Take each line in the entries below that holds "chapter" and show it.

..............................

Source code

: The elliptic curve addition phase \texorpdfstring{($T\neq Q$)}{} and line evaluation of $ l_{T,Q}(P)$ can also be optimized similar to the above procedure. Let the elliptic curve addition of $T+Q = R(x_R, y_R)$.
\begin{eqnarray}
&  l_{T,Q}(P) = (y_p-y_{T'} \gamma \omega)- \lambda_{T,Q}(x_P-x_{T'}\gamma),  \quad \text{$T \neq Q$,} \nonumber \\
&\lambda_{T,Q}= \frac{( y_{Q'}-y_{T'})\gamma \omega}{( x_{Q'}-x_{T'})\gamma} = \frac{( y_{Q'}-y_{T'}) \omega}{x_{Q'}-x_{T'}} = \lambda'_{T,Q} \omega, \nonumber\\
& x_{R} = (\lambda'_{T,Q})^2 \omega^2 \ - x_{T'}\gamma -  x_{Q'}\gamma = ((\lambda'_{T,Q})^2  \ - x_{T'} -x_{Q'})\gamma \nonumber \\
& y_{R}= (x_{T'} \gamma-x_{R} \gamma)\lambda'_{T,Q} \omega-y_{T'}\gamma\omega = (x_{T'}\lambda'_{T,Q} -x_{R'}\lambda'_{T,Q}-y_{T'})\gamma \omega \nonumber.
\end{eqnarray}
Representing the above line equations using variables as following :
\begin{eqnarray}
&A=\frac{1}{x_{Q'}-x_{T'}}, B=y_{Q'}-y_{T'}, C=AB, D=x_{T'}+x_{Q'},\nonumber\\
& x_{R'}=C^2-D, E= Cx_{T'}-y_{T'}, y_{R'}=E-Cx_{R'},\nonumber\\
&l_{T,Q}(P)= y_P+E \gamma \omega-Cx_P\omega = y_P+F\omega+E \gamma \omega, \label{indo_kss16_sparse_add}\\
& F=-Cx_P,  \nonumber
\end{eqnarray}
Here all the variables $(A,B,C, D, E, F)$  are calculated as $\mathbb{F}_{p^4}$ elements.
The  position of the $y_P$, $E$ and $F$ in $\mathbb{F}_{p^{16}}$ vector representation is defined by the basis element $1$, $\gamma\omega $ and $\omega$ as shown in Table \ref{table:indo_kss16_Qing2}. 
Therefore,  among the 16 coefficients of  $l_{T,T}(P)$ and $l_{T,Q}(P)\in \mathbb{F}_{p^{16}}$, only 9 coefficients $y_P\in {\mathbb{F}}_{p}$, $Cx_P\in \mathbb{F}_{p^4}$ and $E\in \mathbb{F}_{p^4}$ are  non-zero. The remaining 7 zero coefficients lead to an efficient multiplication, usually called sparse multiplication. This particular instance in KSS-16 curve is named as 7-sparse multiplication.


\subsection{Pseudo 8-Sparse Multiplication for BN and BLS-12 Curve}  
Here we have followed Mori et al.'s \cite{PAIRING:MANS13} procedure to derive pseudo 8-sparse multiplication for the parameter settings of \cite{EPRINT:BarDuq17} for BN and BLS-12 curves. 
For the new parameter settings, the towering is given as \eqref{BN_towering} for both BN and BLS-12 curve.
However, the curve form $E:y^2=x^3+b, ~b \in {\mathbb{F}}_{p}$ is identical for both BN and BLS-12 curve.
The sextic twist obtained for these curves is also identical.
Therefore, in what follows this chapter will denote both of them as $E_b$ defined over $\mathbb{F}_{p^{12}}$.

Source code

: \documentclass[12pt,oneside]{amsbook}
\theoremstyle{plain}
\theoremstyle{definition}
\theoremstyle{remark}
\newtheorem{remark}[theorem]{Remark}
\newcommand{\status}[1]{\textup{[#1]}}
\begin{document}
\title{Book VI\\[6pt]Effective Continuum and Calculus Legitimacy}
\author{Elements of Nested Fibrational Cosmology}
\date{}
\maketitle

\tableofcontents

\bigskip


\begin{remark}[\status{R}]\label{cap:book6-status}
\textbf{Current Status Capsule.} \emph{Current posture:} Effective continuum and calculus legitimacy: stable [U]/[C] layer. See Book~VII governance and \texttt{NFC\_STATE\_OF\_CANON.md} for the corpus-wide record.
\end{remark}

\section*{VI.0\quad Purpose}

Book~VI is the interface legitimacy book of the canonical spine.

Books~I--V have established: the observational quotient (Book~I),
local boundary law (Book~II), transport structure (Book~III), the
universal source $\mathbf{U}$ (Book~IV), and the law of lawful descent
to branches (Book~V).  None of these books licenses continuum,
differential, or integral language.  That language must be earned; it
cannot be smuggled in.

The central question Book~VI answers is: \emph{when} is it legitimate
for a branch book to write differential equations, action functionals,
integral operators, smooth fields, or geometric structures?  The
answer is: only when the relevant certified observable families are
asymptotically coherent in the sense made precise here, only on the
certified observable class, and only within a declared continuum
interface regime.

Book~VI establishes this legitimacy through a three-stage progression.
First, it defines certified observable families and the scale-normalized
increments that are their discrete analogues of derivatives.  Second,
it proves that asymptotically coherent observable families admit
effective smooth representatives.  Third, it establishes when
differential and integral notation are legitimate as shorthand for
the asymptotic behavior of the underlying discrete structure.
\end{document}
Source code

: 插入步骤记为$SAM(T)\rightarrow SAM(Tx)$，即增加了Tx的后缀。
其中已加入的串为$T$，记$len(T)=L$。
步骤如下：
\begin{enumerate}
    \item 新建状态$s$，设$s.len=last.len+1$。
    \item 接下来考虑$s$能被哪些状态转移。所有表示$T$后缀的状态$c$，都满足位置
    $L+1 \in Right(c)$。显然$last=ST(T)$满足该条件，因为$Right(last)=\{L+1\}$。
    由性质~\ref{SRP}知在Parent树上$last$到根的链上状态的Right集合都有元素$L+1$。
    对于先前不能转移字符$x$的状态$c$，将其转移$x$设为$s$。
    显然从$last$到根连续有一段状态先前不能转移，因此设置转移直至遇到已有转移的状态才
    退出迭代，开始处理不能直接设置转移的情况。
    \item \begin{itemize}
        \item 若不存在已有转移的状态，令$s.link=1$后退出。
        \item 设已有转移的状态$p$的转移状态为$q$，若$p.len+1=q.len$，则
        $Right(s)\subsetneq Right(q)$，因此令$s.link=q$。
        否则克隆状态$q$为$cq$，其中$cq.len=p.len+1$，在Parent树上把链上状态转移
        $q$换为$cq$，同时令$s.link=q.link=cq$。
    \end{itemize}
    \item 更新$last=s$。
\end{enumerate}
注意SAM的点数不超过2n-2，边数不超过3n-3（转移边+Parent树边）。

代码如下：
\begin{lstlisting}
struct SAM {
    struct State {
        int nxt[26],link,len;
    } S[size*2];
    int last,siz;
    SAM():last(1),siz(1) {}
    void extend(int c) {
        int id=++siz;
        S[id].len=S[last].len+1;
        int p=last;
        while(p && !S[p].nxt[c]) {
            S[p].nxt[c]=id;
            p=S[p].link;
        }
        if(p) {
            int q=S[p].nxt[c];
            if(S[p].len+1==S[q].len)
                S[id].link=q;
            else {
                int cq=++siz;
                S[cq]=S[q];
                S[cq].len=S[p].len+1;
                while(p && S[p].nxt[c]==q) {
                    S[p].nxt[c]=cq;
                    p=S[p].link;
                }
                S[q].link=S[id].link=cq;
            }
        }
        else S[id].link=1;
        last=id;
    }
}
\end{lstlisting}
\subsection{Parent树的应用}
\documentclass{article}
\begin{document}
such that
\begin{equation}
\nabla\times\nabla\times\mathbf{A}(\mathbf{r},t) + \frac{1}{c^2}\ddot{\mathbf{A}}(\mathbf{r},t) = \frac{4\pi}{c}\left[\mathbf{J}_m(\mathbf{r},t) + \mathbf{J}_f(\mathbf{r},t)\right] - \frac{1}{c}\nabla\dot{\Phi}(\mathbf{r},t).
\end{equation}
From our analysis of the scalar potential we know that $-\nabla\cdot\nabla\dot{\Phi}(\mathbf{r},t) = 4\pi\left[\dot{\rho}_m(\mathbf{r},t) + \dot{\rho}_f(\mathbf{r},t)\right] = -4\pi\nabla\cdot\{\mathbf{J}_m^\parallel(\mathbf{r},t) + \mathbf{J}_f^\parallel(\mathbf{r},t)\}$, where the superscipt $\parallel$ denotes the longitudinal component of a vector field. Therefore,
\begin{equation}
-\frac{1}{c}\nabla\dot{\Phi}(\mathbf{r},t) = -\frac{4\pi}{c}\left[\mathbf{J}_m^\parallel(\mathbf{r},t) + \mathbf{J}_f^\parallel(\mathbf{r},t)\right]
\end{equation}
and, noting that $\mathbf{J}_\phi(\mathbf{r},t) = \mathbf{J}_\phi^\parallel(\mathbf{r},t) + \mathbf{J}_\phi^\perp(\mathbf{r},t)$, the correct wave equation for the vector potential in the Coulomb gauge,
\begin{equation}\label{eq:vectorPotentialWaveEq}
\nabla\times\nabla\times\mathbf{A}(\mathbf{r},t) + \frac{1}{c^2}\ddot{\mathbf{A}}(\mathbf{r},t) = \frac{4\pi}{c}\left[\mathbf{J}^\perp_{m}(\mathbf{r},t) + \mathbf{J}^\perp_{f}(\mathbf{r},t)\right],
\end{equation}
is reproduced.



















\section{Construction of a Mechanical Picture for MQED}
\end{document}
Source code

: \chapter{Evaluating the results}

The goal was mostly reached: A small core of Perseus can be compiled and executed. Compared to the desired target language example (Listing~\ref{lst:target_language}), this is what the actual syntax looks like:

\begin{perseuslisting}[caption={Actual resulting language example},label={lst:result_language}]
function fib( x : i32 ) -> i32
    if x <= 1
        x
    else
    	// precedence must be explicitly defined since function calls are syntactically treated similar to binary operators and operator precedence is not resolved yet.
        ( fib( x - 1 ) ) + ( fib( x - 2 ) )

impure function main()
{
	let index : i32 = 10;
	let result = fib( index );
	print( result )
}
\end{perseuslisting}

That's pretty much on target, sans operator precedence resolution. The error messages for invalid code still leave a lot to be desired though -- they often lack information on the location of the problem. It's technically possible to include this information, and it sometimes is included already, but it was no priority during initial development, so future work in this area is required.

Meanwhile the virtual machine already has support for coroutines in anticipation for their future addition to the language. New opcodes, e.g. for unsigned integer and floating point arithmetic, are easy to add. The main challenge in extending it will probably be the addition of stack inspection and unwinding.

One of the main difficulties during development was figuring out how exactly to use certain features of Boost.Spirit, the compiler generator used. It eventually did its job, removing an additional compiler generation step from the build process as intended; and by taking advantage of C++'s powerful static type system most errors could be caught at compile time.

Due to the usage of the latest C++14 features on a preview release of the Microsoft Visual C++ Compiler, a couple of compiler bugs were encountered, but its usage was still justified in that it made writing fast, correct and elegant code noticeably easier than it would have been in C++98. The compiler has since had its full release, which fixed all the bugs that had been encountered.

..............................

» Answer to this exercise
Therefore, in what follows this chapter will denote both of them as $E_b$ defined over $\mathbb{F}_{p^{12}}$.
: \chapter{Evaluating the results}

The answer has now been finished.